Fallback: Anthropic SDK with @anthropic-ai/sdk (if claude CLI unavailable).

  1. Find an existing 2+ hour session JSONL under ~/.claude/projects/. Ideally one with real decisions + dead-ends.
  2. Run distiller fresh (empty memory) on first half of transcript. Inspect output.
  3. Run distiller again (previous output as memory) on second half. Inspect output.
  4. Blind test: read only the final memory.md. Name any 3 concrete facts that should be there and check they appear.
  5. Hygiene test: introduce a workaround early in transcript, resolve it later. Verify it does NOT appear in final memory.
  • Two independent evaluators (or self-eval with 12h gap) agree output passes blind test.
  • Memory stays under 60 lines on a 2-hour transcript (tight hygiene).
  • Output is deterministic enough that small transcript tweaks don’t flip unrelated entries (stability check).

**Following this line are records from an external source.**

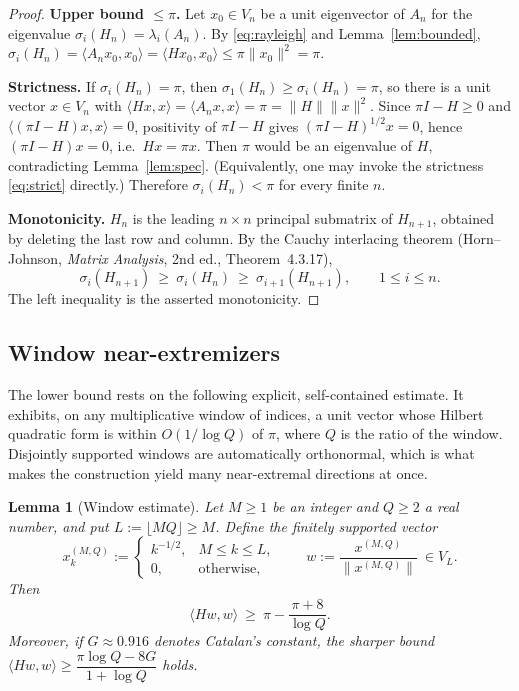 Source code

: \documentclass[12pt]{article}
\newtheorem{lemma}{Lemma}
\theoremstyle{remark}
\begin{document}
\begin{proof}
\textbf{Upper bound $\le\pi$.} Let $x_0\in V_n$ be a unit eigenvector of $A_n$ for the eigenvalue
$\sigma_i(H_n)=\lambda_i(A_n)$. By \eqref{eq:rayleigh} and Lemma~\ref{lem:bounded},
$\sigma_i(H_n)=\langle A_nx_0,x_0\rangle=\langle Hx_0,x_0\rangle\le\pi\|x_0\|^2=\pi$.

\textbf{Strictness.} If $\sigma_i(H_n)=\pi$, then $\sigma_1(H_n)\ge\sigma_i(H_n)=\pi$, so there is
a unit vector $x\in V_n$ with $\langle Hx,x\rangle=\langle A_nx,x\rangle=\pi=\|H\|\|x\|^2$. Since
$\pi I-H\ge0$ and $\langle(\pi I-H)x,x\rangle=0$, positivity of $\pi I-H$ gives
$(\pi I-H)^{1/2}x=0$, hence $(\pi I-H)x=0$, i.e.\ $Hx=\pi x$. Then $\pi$ would be an eigenvalue of
$H$, contradicting Lemma~\ref{lem:spec}. (Equivalently, one may invoke the strictness
\eqref{eq:strict} directly.) Therefore $\sigma_i(H_n)<\pi$ for every finite $n$.

\textbf{Monotonicity.} $H_n$ is the leading $n\times n$ principal submatrix of $H_{n+1}$,
obtained by deleting the last row and column. By the Cauchy interlacing theorem
(Horn--Johnson, \emph{Matrix Analysis}, 2nd ed., Theorem~4.3.17),
\[
\sigma_{i}(H_{n+1})\ \ge\ \sigma_{i}(H_{n})\ \ge\ \sigma_{i+1}(H_{n+1}),\qquad 1\le i\le n .
\]
The left inequality is the asserted monotonicity.
\end{proof}

\subsection{Window near-extremizers}

The lower bound rests on the following explicit, self-contained estimate. It exhibits, on any
multiplicative window of indices, a unit vector whose Hilbert quadratic form is within
$O(1/\log Q)$ of $\pi$, where $Q$ is the ratio of the window. Disjointly supported windows are
automatically orthonormal, which is what makes the construction yield many near-extremal
directions at once.

\begin{lemma}[Window estimate]\label{lem:window}
Let $M\ge1$ be an integer and $Q\ge2$ a real number, and put $L:=\lfloor MQ\rfloor\ge M$. Define
the finitely supported vector
\[
x^{(M,Q)}_k:=\begin{cases}k^{-1/2}, & M\le k\le L,\\[1mm] 0,&\text{otherwise,}\end{cases}
\qquad
w:=\frac{x^{(M,Q)}}{\bigl\|x^{(M,Q)}\bigr\|}\ \in V_L .
\]
Then
\begin{equation}\label{eq:windowbound}
\langle Hw,w\rangle\ \ge\ \pi-\frac{\pi+8}{\log Q}.
\end{equation}
Moreover, if $G\approx0.916$ denotes Catalan's constant, the sharper bound
$\langle Hw,w\rangle\ge\dfrac{\pi\log Q-8G}{1+\log Q}$ holds.
\end{lemma}
\end{document}
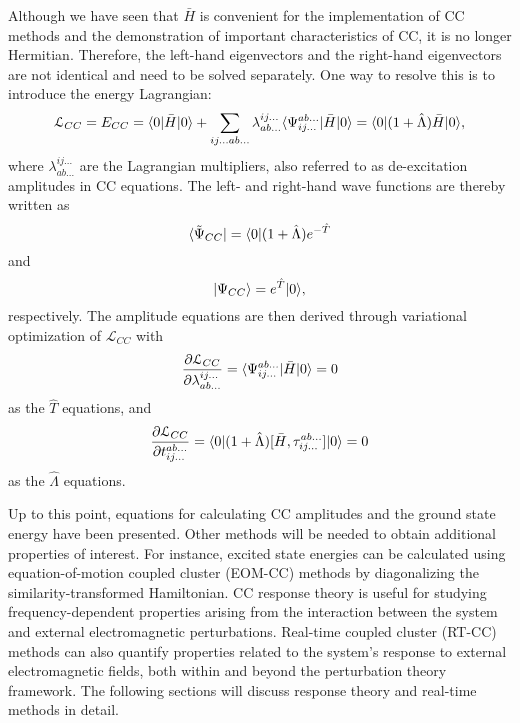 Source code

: Although we have seen that $\bar{H}$ is convenient for the implementation of CC methods and the demonstration of important characteristics of CC, it is no longer Hermitian. Therefore, the left-hand eigenvectors and the right-hand eigenvectors are not identical and need to be solved separately. One way to resolve this is to introduce the energy Lagrangian:\cite{Beavis1990, Koch1990} 
\begin{equation}
\mathcal{L}_{CC} = E_{CC} = \langle0 |\bar{H}| 0 \rangle + \sum_{ij...ab...}\lambda_{ab...}^{ij...}\langle\Psi_{ij...}^{ab...} |\bar{H}| 0 \rangle 
                                             = \langle0 |(1 + \hat{\Lambda})\bar{H}| 0 \rangle,
\label{eq:cc-lag}                                          
\end{equation}
where $\lambda_{ab...}^{ij...}$ are the Lagrangian multipliers, also referred to as de-excitation amplitudes in CC equations. The left- and right-hand wave functions are thereby written as
\begin{equation}
\langle\tilde{\Psi}_{CC} | = \langle0 |(1 + \hat{\Lambda})e^{-\hat{T}} 
\label{eq:cc-left-wfn}
\end{equation}
and
\begin{equation}
| \Psi_{CC} \rangle = e^{\hat{T}}| 0 \rangle,
\label{eq:cc-right-wfn}
\end{equation}
respectively. The amplitude equations are then derived through variational optimization of $\mathcal{L}_{CC}$ with
\begin{equation}
\frac{\partial \mathcal{L}_{CC}}{\partial \lambda_{ab...}^{ij...}} = \langle\Psi_{ij...}^{ab...} |\bar{H}| 0 \rangle = 0
\label{eq:cc-t-eqn}
\end{equation}
as the $\hat{T}$ equations, and 
\begin{equation}
\frac{\partial \mathcal{L}_{CC}}{\partial t_{ij...}^{ab...}} = \langle0 |(1 + \hat{\Lambda})[\bar{H}, \tau_{ij...}^{ab...}]| 0 \rangle = 0
\label{eq:cc-l-eqn}
\end{equation}
as the $\hat{\Lambda}$ equations.

Up to this point, equations for calculating CC amplitudes and the ground state energy have been presented. Other methods will be needed to obtain additional properties of interest. For instance, excited state energies can be calculated using equation-of-motion coupled cluster (EOM-CC) methods\cite{Geertsen1989, Stanton1993} by diagonalizing the similarity-transformed Hamiltonian. CC response theory\cite{Monkhorst1977, Dalgaard1983} is useful for studying frequency-dependent properties arising from the interaction between the system and external electromagnetic perturbations. Real-time coupled cluster (RT-CC) methods\cite{Schonhammer1978, Hoodbhoy1979} can also quantify properties related to the system's response to external electromagnetic fields, both within and beyond the perturbation theory framework. The following sections will discuss response theory and real-time methods in detail. 

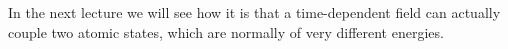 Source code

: In the next lecture we will see how it is that a time-dependent field can actually couple two atomic states, which are normally of very different energies. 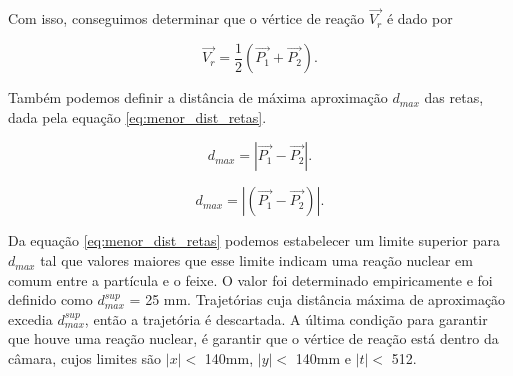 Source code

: \documentclass[a4paper,12pt,oneside]{book}
\begin{document}
\par Com isso, conseguimos determinar que o vértice de reação $\vec{V_r}$ é dado por

\begin{equation} \label{eq:vertice_reacao}
    \vec{V_r} = \frac{1}{2}(\vec{P_1} + \vec{P_2}).
\end{equation}

\par Também podemos definir a distância de máxima aproximação $d_{max}$ das retas, dada pela equação \ref{eq:menor_dist_retas}.

\begin{equation} \label{eq:menor_dist_retas}
    d_{max} = \left | \vec{P_1} - \vec{P_2} \right |.
\end{equation}


\begin{equation}
    d_{max} = \left | \left(\vec{P_1} - \vec{P_2}\right) \right |.
\end{equation}

\par Da equação \ref{eq:menor_dist_retas} podemos estabelecer um limite superior para $d_{max}$ tal que valores maiores que esse limite indicam uma reação nuclear em comum entre a partícula e o feixe. O valor foi determinado empiricamente e foi definido como $d_{max}^{sup}$ = 25 mm. Trajetórias cuja distância máxima de aproximação excedia $d_{max}^{sup}$, então a trajetória é descartada. A última condição para garantir que houve uma reação nuclear, é garantir que o vértice de reação está dentro da câmara, cujos limites são $|x| < $ 140mm, $|y| < $ 140mm e $|t| < $ 512.


\end{document}
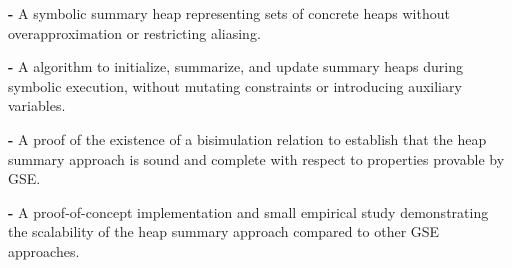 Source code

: 


\begin{compactdesc}

\item\textbf{-} A symbolic summary heap representing
sets of concrete heaps without overapproximation or restricting aliasing.


\item\textbf{-} A algorithm to initialize, summarize, and
  update summary heaps during symbolic execution, without mutating 
  constraints or introducing auxiliary variables.

\item\textbf{-} A proof of the existence of a bisimulation relation to establish
  that the heap summary approach is sound and complete with respect to
  properties provable by GSE.

\item\textbf{-} A proof-of-concept implementation and small empirical study 
demonstrating the scalability of the heap summary approach
  compared to other GSE approaches.

\end{compactdesc}





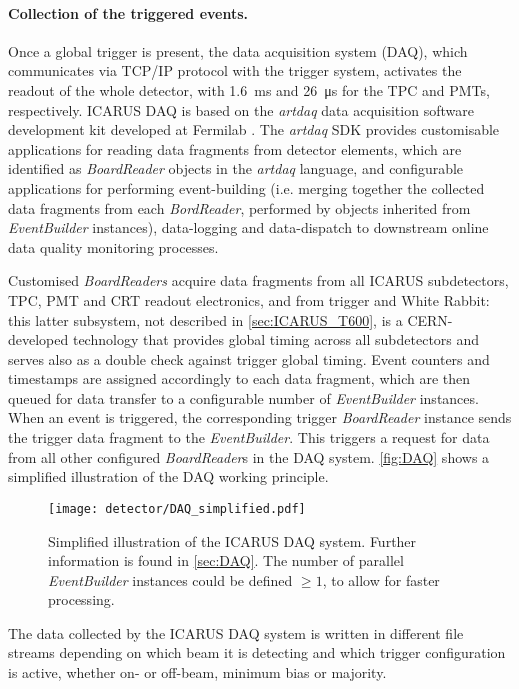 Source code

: \paragraph{Collection of the triggered events. } Once a global trigger is present, the data acquisition system (DAQ), which communicates via TCP/IP protocol with the trigger system, activates the readout of the whole detector, with \SI{1.6}{\ms} and \SI{26}{\us} for the TPC and PMTs, respectively. ICARUS DAQ is based on the \emph{artdaq} data acquisition software development kit developed at Fermilab \cite{Biery:2013cda}. The \emph{artdaq} SDK provides  customisable applications for reading data fragments from detector elements, which are identified as \emph{BoardReader} objects in the \emph{artdaq} language, and configurable applications for performing event-building (i.e. merging together the collected data fragments from each \emph{BordReader}, performed by objects inherited from \emph{EventBuilder} instances), data-logging and data-dispatch to downstream online data quality monitoring processes. 

Customised \emph{BoardReaders} acquire data fragments from all ICARUS subdetectors, TPC, PMT and CRT readout electronics, and from trigger and White Rabbit: this latter subsystem, not described in \autoref{sec:ICARUS_T600}, is a CERN-developed technology that provides global timing across all subdetectors and serves also as a double check against trigger global timing. Event counters and timestamps are assigned accordingly to each data fragment, which are then queued for data transfer to a configurable number of \emph{EventBuilder} instances. When an event is triggered, the corresponding trigger \emph{BoardReader} instance sends the trigger data fragment to the \emph{EventBuilder}. This triggers a request for data from all other configured \emph{BoardReader}s in the DAQ system. \autoref{fig:DAQ} shows a simplified illustration of the DAQ working principle. 

\begin{figure}
    \centering
    \texttt{[image: detector/DAQ\_simplified.pdf]}
    \caption[ICARUS DAQ illustration]{Simplified illustration of the ICARUS DAQ system. Further information is found in \autoref{sec:DAQ}. The number of parallel \emph{EventBuilder} instances could be defined $\geq1$, to allow for faster processing.}
    \label{fig:DAQ}
\end{figure}

The data collected by the ICARUS DAQ system is written in different file streams depending on which beam it is detecting and which trigger configuration is active, whether on- or off-beam, minimum bias or majority. 

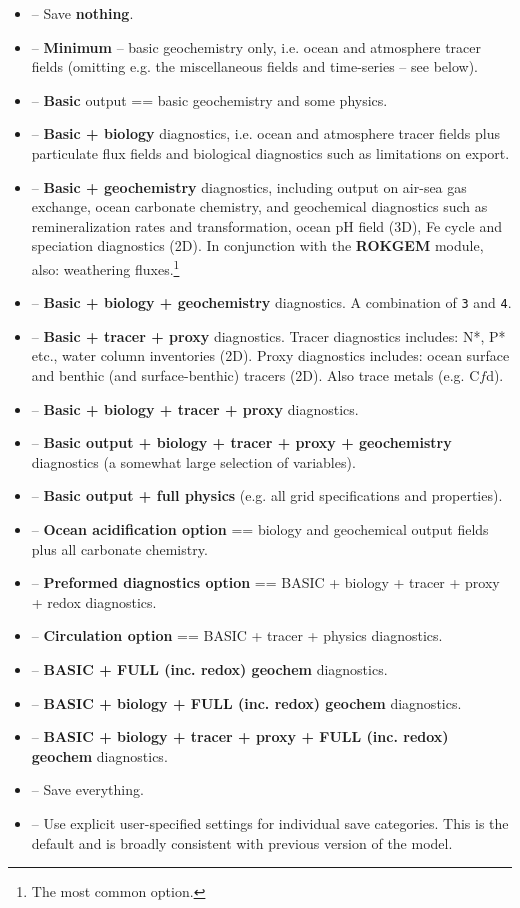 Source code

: \documentclass[11pt,fleqn]{book} %
\begin{document}
\vspace{2mm}\begin{itemize}

\item[0] -- Save \textbf{nothing}.
\item[1] -- \textbf{Minimum} -- basic geochemistry only, i.e. ocean and atmosphere tracer fields (omitting e.g. the miscellaneous fields and time-series -- see below).
\item[2] -- \textbf{Basic} output == basic geochemistry and some physics.
\item[3] -- \textbf{Basic + biology} diagnostics, i.e. ocean and atmosphere tracer fields plus particulate  flux fields and biological diagnostics such as limitations on export.
\item[4] -- \textbf{Basic + geochemistry} diagnostics, including output on air-sea gas exchange, ocean carbonate chemistry, and geochemical diagnostics such as remineralization rates and transformation, ocean pH field (3D), Fe cycle and speciation diagnostics (2D). In conjunction with the \textbf{ROKGEM} module, also: weathering fluxes.\footnote{The most common option.} \item[5] -- \textbf{Basic + biology + geochemistry} diagnostics. A combination of \texttt{3} and \texttt{4}.
\item[6] -- \textbf{Basic + tracer + proxy} diagnostics. Tracer diagnostics includes: N*, P* etc., water column inventories (2D). Proxy diagnostics includes: ocean surface and benthic (and surface-benthic) tracers (2D). Also trace metals (e.g. C\(f\)d).\item[7] -- \textbf{Basic + biology + tracer + proxy} diagnostics. 
\item[8] -- \textbf{Basic output + biology + tracer + proxy + geochemistry} diagnostics (a somewhat large selection of variables).
\item[9] -- \textbf{Basic output + full physics} (e.g. all grid specifications and properties).
\item[10] -- \textbf{Ocean acidification option} == biology and geochemical output fields plus all carbonate chemistry.
\item[11] -- \textbf{Preformed diagnostics option} == BASIC + biology + tracer + proxy + redox diagnostics.
\item[12] -- \textbf{Circulation option} == BASIC + tracer + physics diagnostics.
\item[14] -- \textbf{ BASIC + FULL (inc. redox) geochem} diagnostics.
\item[15] -- \textbf{ BASIC + biology + FULL (inc. redox) geochem} diagnostics.
\item[16] -- \textbf{ BASIC + biology + tracer + proxy + FULL (inc. redox) geochem} diagnostics.
\item[99] -- Save everything.
\item[>99] -- Use explicit user-specified settings for individual save categories. This is the default and is broadly consistent with previous version of the model.

\end{itemize}\vspace{2mm}
\end{document}
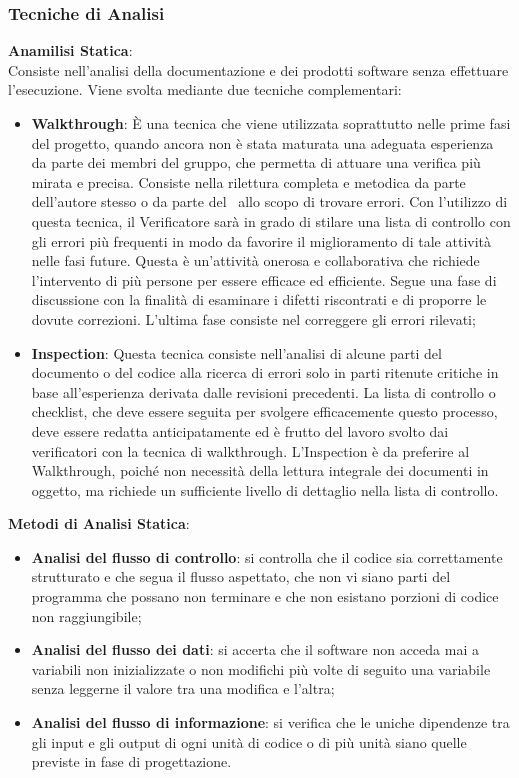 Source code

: \subsubsection{Tecniche di Analisi}
\textbf{Anamilisi Statica}:\medskip \\ 
Consiste nell'analisi della documentazione e dei prodotti software senza effettuare l'esecuzione. Viene svolta mediante due tecniche complementari:
\begin{itemize}
	\item \textbf{Walkthrough}:
	È una tecnica che viene utilizzata soprattutto nelle prime fasi del progetto, quando ancora non è stata maturata una adeguata esperienza da parte dei membri del gruppo, che permetta di attuare una verifica più mirata e precisa. Consiste nella rilettura completa e metodica da
	parte dell'autore stesso o da parte del \ruoloVerificatore\ allo scopo di trovare errori. Con l'utilizzo di questa tecnica, il Verificatore sarà in grado di stilare una lista di controllo con gli errori più frequenti in modo da favorire il miglioramento di tale attività nelle fasi future. Questa è un'attività onerosa e collaborativa che richiede l'intervento di più persone per essere efficace ed efficiente. Segue una fase di discussione con la finalità di esaminare i difetti riscontrati e di proporre le dovute correzioni. L'ultima fase consiste nel correggere gli errori rilevati;
	\item \textbf{Inspection}:
	Questa tecnica consiste nell'analisi di alcune parti del documento o del codice alla ricerca di errori solo in parti ritenute critiche in base all'esperienza derivata dalle revisioni precedenti. La lista di controllo o checklist, che deve essere seguita per svolgere efficacemente questo processo, deve essere redatta anticipatamente ed è frutto del lavoro svolto dai verificatori con la tecnica di walkthrough. L'Inspection è da preferire al Walkthrough, poiché  non necessità della lettura integrale dei documenti in oggetto, ma richiede un sufficiente livello di dettaglio nella lista di controllo.	    
\end{itemize}
\textbf{Metodi di Analisi Statica}:
\begin{itemize}
	\item \textbf{Analisi del flusso di controllo}: si controlla che il codice sia correttamente strutturato e che segua il flusso aspettato, che non vi siano parti del programma che possano non terminare e che non esistano porzioni di codice non raggiungibile;
	\item \textbf{Analisi del flusso dei dati}: si accerta che il software non acceda mai a variabili non inizializzate o non modifichi più volte di seguito una variabile senza leggerne il valore tra una modifica e l'altra;
	\item \textbf{Analisi del flusso di informazione}: si verifica che le uniche dipendenze tra gli input e gli output di ogni unità di codice o di più unità siano quelle previste in fase di progettazione.
\end{itemize}
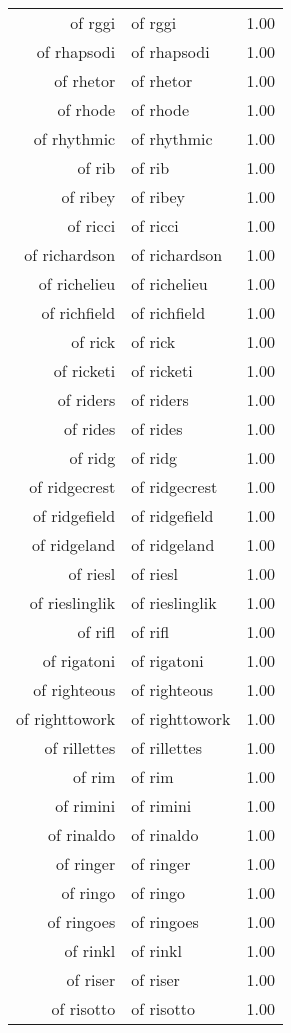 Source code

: \begin{table}[ht]
\begin{tabular}{rlr}
  of rggi & of rggi & 1.00 \\ 
  of rhapsodi & of rhapsodi & 1.00 \\ 
  of rhetor & of rhetor & 1.00 \\ 
  of rhode & of rhode & 1.00 \\ 
  of rhythmic & of rhythmic & 1.00 \\ 
  of rib & of rib & 1.00 \\ 
  of ribey & of ribey & 1.00 \\ 
  of ricci & of ricci & 1.00 \\ 
  of richardson & of richardson & 1.00 \\ 
  of richelieu & of richelieu & 1.00 \\ 
  of richfield & of richfield & 1.00 \\ 
  of rick & of rick & 1.00 \\ 
  of ricketi & of ricketi & 1.00 \\ 
  of riders & of riders & 1.00 \\ 
  of rides & of rides & 1.00 \\ 
  of ridg & of ridg & 1.00 \\ 
  of ridgecrest & of ridgecrest & 1.00 \\ 
  of ridgefield & of ridgefield & 1.00 \\ 
  of ridgeland & of ridgeland & 1.00 \\ 
  of riesl & of riesl & 1.00 \\ 
  of rieslinglik & of rieslinglik & 1.00 \\ 
  of rifl & of rifl & 1.00 \\ 
  of rigatoni & of rigatoni & 1.00 \\ 
  of righteous & of righteous & 1.00 \\ 
  of righttowork & of righttowork & 1.00 \\ 
  of rillettes & of rillettes & 1.00 \\ 
  of rim & of rim & 1.00 \\ 
  of rimini & of rimini & 1.00 \\ 
  of rinaldo & of rinaldo & 1.00 \\ 
  of ringer & of ringer & 1.00 \\ 
  of ringo & of ringo & 1.00 \\ 
  of ringoes & of ringoes & 1.00 \\ 
  of rinkl & of rinkl & 1.00 \\ 
  of riser & of riser & 1.00 \\ 
  of risotto & of risotto & 1.00 \\ 

\end{tabular}
\end{table}
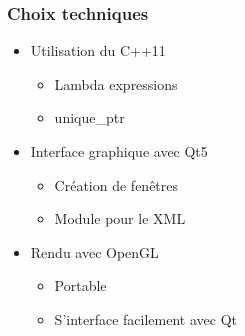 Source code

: \documentclass{beamer}
\begin{document}
\begin{frame}
\frametitle{Choix techniques}
\begin{itemize}[label=$\bullet$]
	\item Utilisation du C++11
	\begin{itemize}[label=$\circ$]
		\item Lambda expressions
        \item unique\_ptr 
	\end{itemize}
	\item Interface graphique avec Qt5
	\begin{itemize}[label=$\circ$]
		\item Création de fenêtres
        \item Module pour le XML
	\end{itemize}
	\item Rendu avec OpenGL
          \begin{itemize}[label=$\circ$]
		\item Portable
        \item S'interface facilement avec Qt
	\end{itemize}
\end{itemize}

\end{frame}

\end{document}

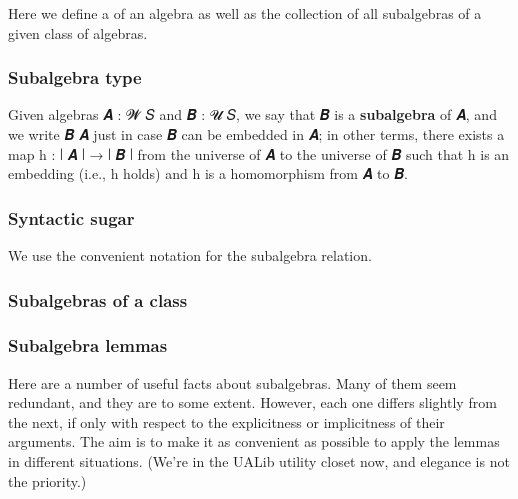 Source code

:Here we define a  of an algebra as well as the collection of all subalgebras of a given class of algebras.
\ccpad
\begin{code}%
\end{code}


\subsubsection{Subalgebra type}\label{sssec:subalgebra-type}
Given algebras \ab 𝑨 \as :  \ab 𝓦 \ab 𝑆 and \ab 𝑩 \as :  \ab 𝓤 \ab 𝑆, we say that \ab 𝑩 is a \textbf{subalgebra} of \ab 𝑨, and we write \ab 𝑩  \ab 𝑨 just in case \ab 𝑩 can be embedded in \ab 𝑨; in other terms, there exists a map \ab h \as : \af ∣ \ab 𝑨 \af ∣ \as → \af ∣ \ab 𝑩 \af ∣ from the universe of \ab 𝑨 to the universe of \ab 𝑩 such that \ab h is an embedding (i.e.,  \ab h holds) and \ab h is a homomorphism from \ab 𝑨 to \ab 𝑩.
\ccpad
\begin{code}%
\end{code}

\subsubsection{Syntactic sugar}\label{syntactic-sugar}

We use the convenient  notation for the subalgebra relation.
\ccpad
\begin{code}%
\end{code}

\subsubsection{Subalgebras of a class}\label{sssec:subalgebras-of-a-class}

\begin{code}%
\end{code}


\subsubsection{Subalgebra lemmas}\label{sssec:subalgebra-lemmas}

Here are a number of useful facts about subalgebras. Many of them seem redundant, and they are to some extent. However, each one differs slightly from the next, if only with respect to the explicitness or implicitness of their arguments. The aim is to make it as convenient as possible to apply the lemmas in different situations. (We're in the
UALib utility closet now, and elegance is not the priority.)
\ccpad
\begin{code}%
\end{code}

Test corpus: the 828-line planning session for Wyren itself — real decisions, real rejected paths, real Windows-specific workaround discovered mid-session.

PassInputOutputTime
1Lines 0-414, empty memory27-line memory: 9 decisions, 4 rejected paths, 2 live workarounds, 1 open question~35s
2Lines 415-828, pass 1 as memory34-line memory: 12 decisions, 5 rejected paths, 5 live workarounds, 0 open questions~80s
2bSame as pass 2 (stability)Same semantic content, phrasing varies~77s

Blind test (3 concrete facts a fresh teammate would need):

  • Docs site is deployed at https://ssm-08.github.io/wyren/ — ✅ captured.
  • Custom rehype-mermaid-pre.mjs replaces rehype-mermaid (the latter pulled playwright) — ✅ captured.
  • Windows Git Bash needs MSYS_NO_PATHCONV=1 when setting WYREN_BASE locally — ✅ captured (non-obvious gotcha worth the whole feature).

Hygiene test: pass 1 recorded “open question: .gitignore content unconfirmed” at turn 265. The second half of the transcript resolved this. Pass 2 correctly removed the open question. Self-cleaning under load. ✅

Stability (pass 2 vs 2b on identical inputs): same section structure, same decisions preserved, same rejected paths, same workarounds. Wording and turn-number estimates drift slightly (Sonnet non-determinism) but no content flips. ✅

Options in order of preference:

  1. Iterate prompt. Most likely fix. Add more explicit negative examples, tighten hygiene instructions.
  2. Switch model. Try Opus 4.7 if Sonnet is weak on hygiene.
  3. Pivot to handoff-only. Ship without auto-distiller: /wyren-handoff becomes the only write path, humans author memory verbatim. Less magic, still useful, still demoable.

Do NOT proceed to Chunk 2 until one of these passes.